#### Task:
Going through the entries below, copy out each line that contains "Studio".

Saved data entries
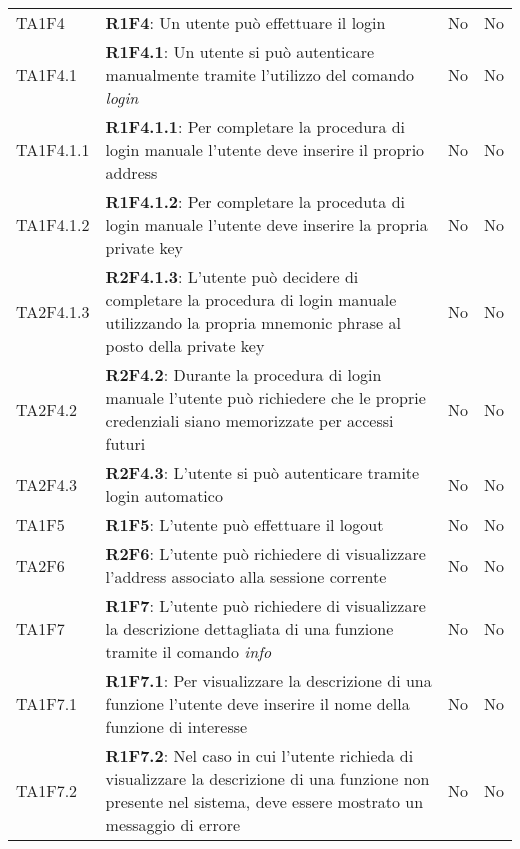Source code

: \begin{longtable}{ 
		>{\centering}p{} 
		>{}p{} 
		>{\centering}p{}
		>{\centering}p{} }
	TA1F4 & \textbf{R1F4}: Un utente può effettuare il login 										& No & No \tabularnewline
	TA1F4.1 & \textbf{R1F4.1}: Un utente si può autenticare manualmente tramite l'utilizzo 
			del comando \textit{login} 													& No & No \tabularnewline
	TA1F4.1.1 & \textbf{R1F4.1.1}: Per completare la procedura di login manuale l'utente deve inserire
			 il proprio address														& No & No \tabularnewline
	TA1F4.1.2 & \textbf{R1F4.1.2}: Per completare la proceduta di login manuale l'utente deve inserire
			 la propria private key 												& No & No \tabularnewline
	TA2F4.1.3 & \textbf{R2F4.1.3}: L'utente può decidere di completare la procedura di login manuale 
			 utilizzando la propria mnemonic phrase al posto della private key		& No & No \tabularnewline
	TA2F4.2 & \textbf{R2F4.2}: Durante la procedura di login manuale l'utente può richiedere che
			 le proprie credenziali siano memorizzate per accessi futuri 			& No & No \tabularnewline
	TA2F4.3 & \textbf{R2F4.3}: L'utente si può autenticare tramite login automatico 					& No & No \tabularnewline
	
	TA1F5 & \textbf{R1F5}: L'utente può effettuare il logout 										& No & No \tabularnewline
	
	TA2F6 & \textbf{R2F6}: L'utente può richiedere di visualizzare l'address 
			associato alla sessione corrente 										& No & No \tabularnewline
	
	TA1F7 & \textbf{R1F7}: L'utente può richiedere di visualizzare la descrizione dettagliata di una funzione
		tramite il comando \textit{info}													& No & No \tabularnewline
	TA1F7.1 & \textbf{R1F7.1}: Per visualizzare la descrizione di una funzione l'utente deve inserire 
		il nome della funzione di interesse											& No & No \tabularnewline
	TA1F7.2 & \textbf{R1F7.2}: Nel caso in cui l'utente richieda di visualizzare la descrizione di una 
		funzione non presente nel sistema, deve essere mostrato un messaggio di
		errore															 			& No & No \tabularnewline
	

\end{longtable}
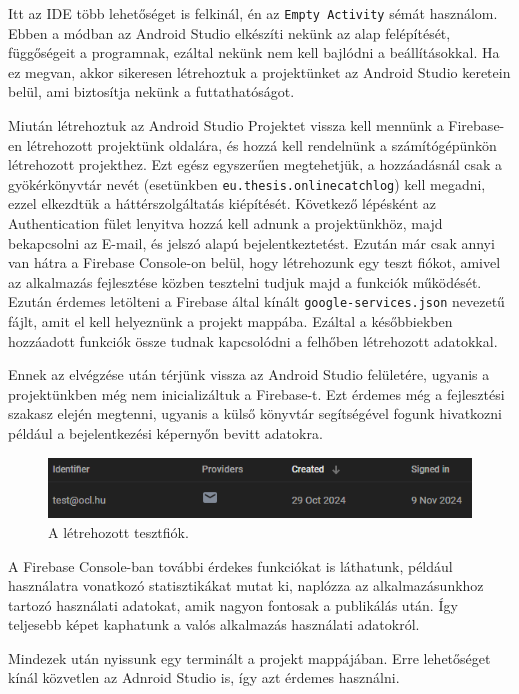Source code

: Itt az IDE több lehetőséget is felkinál, én az \texttt{Empty Activity} sémát használom. Ebben a módban az Android Studio elkészíti nekünk az alap felépítését, függőségeit a programnak, ezáltal nekünk nem kell bajlódni a beállításokkal.
Ha ez megvan, akkor sikeresen létrehoztuk a projektünket az Android Studio keretein belül, ami biztosítja nekünk a futtathatóságot.

Miután létrehoztuk az Android Studio Projektet vissza kell mennünk a Firebase-en létrehozott projektünk oldalára, és hozzá kell rendelnünk a számítógépünkön létrehozott projekthez.
Ezt egész egyszerűen megtehetjük, a hozzáadásnál csak a gyökérkönyvtár nevét (esetünkben
\texttt{eu.thesis.onlinecatchlog}) kell megadni, ezzel elkezdtük a háttérszolgáltatás kiépítését.
Következő lépésként az Authentication fület lenyitva hozzá kell adnunk a projektünkhöz, majd bekapcsolni az E-mail, és jelszó alapú bejelentkeztetést. Ezután már csak annyi van hátra a Firebase Console-on belül, hogy létrehozunk egy teszt fiókot, amivel az alkalmazás fejlesztése közben tesztelni tudjuk majd a funkciók működését.
Ezután érdemes letölteni a Firebase által kínált \texttt{google-services.json} nevezetű fájlt, amit el kell helyeznünk a projekt mappába. Ezáltal a későbbiekben hozzáadott funkciók össze tudnak kapcsolódni a felhőben létrehozott adatokkal.

Ennek az elvégzése után térjünk vissza az Android Studio felületére, ugyanis a projektünkben még nem inicializáltuk a Firebase-t. Ezt érdemes még a fejlesztési szakasz elején megtenni, ugyanis a külső könyvtár segítségével fogunk hivatkozni például a bejelentkezési képernyőn bevitt adatokra.

\begin{figure}[h]
\centering
\includegraphics[scale=1]{images/firebaseloginadd.png}
\caption{A létrehozott tesztfiók.}
\label{fig:firebaseloginadd}
\end{figure}

A Firebase Console-ban további érdekes funkciókat is láthatunk, például használatra vonatkozó statisztikákat mutat ki, naplózza az alkalmazásunkhoz tartozó használati adatokat, amik nagyon fontosak a publikálás után. Így teljesebb képet kaphatunk a valós alkalmazás használati adatokról.

Mindezek után nyissunk egy terminált a projekt mappájában. Erre lehetőséget kínál közvetlen az Adnroid Studio is, így azt érdemes használni.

#### Problem solution:
: Itt az IDE több lehetőséget is felkinál, én az \texttt{Empty Activity} sémát használom. Ebben a módban az Android Studio elkészíti nekünk az alap felépítését, függőségeit a programnak, ezáltal nekünk nem kell bajlódni a beállításokkal.
Ha ez megvan, akkor sikeresen létrehoztuk a projektünket az Android Studio keretein belül, ami biztosítja nekünk a futtathatóságot.
Miután létrehoztuk az Android Studio Projektet vissza kell mennünk a Firebase-en létrehozott projektünk oldalára, és hozzá kell rendelnünk a számítógépünkön létrehozott projekthez.
Ennek az elvégzése után térjünk vissza az Android Studio felületére, ugyanis a projektünkben még nem inicializáltuk a Firebase-t. Ezt érdemes még a fejlesztési szakasz elején megtenni, ugyanis a külső könyvtár segítségével fogunk hivatkozni például a bejelentkezési képernyőn bevitt adatokra.
Mindezek után nyissunk egy terminált a projekt mappájában. Erre lehetőséget kínál közvetlen az Adnroid Studio is, így azt érdemes használni.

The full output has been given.